§ **TASK DIRECTIONS**
Where a line contains the word "Sita", copy that line from the records below.

§ **Saved data entries**
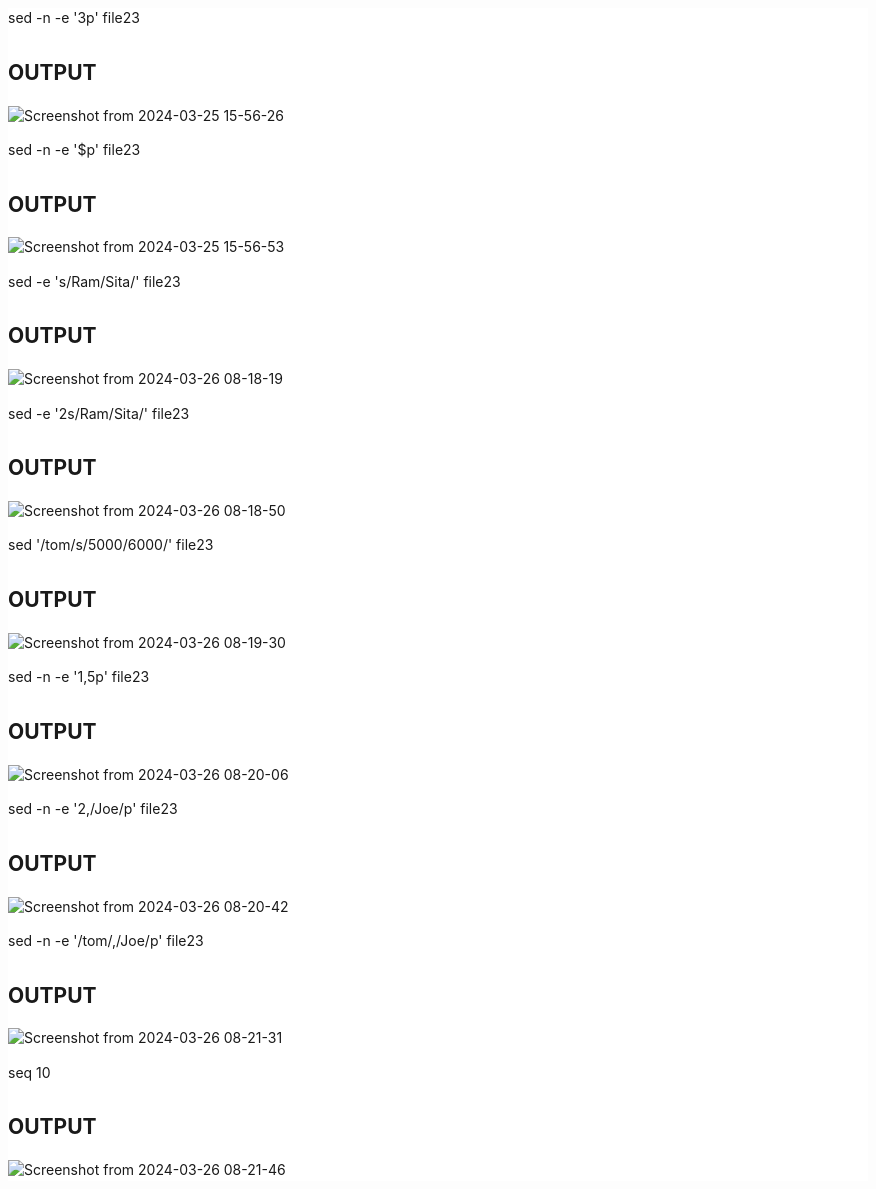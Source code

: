 
sed -n -e '3p' file23
## OUTPUT
![Screenshot from 2024-03-25 15-56-26](https://github.com/aswethaashok/OS-Linux-commands-Shell-script/assets/149987410/1fbfc54f-f690-4bcb-af28-0eb1449aeb7f)


sed -n -e '$p' file23
## OUTPUT
![Screenshot from 2024-03-25 15-56-53](https://github.com/aswethaashok/OS-Linux-commands-Shell-script/assets/149987410/46c125a0-7a98-4b57-ad19-24f906489a5e)


sed  -e 's/Ram/Sita/' file23
## OUTPUT

![Screenshot from 2024-03-26 08-18-19](https://github.com/aswethaashok/OS-Linux-commands-Shell-script/assets/149987410/9d61c833-49db-48b3-84fb-2abd4c2d5fe7)



sed  -e '2s/Ram/Sita/' file23
## OUTPUT
![Screenshot from 2024-03-26 08-18-50](https://github.com/aswethaashok/OS-Linux-commands-Shell-script/assets/149987410/399d5cbc-153b-41a6-8aa6-9ed84137e2cb)



sed  '/tom/s/5000/6000/' file23
## OUTPUT
![Screenshot from 2024-03-26 08-19-30](https://github.com/aswethaashok/OS-Linux-commands-Shell-script/assets/149987410/cbfcfcbc-91b8-4f3b-968d-8cfa1eceeca2)



sed -n -e '1,5p' file23
## OUTPUT
![Screenshot from 2024-03-26 08-20-06](https://github.com/aswethaashok/OS-Linux-commands-Shell-script/assets/149987410/3b398720-d569-443e-9e2a-42d5909c8e2d)


sed -n -e '2,/Joe/p' file23
## OUTPUT

![Screenshot from 2024-03-26 08-20-42](https://github.com/aswethaashok/OS-Linux-commands-Shell-script/assets/149987410/b1743a7c-d803-4ef7-81a3-238bd2369a98)


sed -n -e '/tom/,/Joe/p' file23
## OUTPUT
![Screenshot from 2024-03-26 08-21-31](https://github.com/aswethaashok/OS-Linux-commands-Shell-script/assets/149987410/4c153ca2-6200-4a8f-9ed9-814eda6cf70c)



seq 10 
## OUTPUT
![Screenshot from 2024-03-26 08-21-46](https://github.com/aswethaashok/OS-Linux-commands-Shell-script/assets/149987410/54f8d127-13a8-4be8-b927-350f520a22d1)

§ **WRITTEN RESPONSE**
sed  -e 's/Ram/Sita/' file23
sed  -e '2s/Ram/Sita/' file23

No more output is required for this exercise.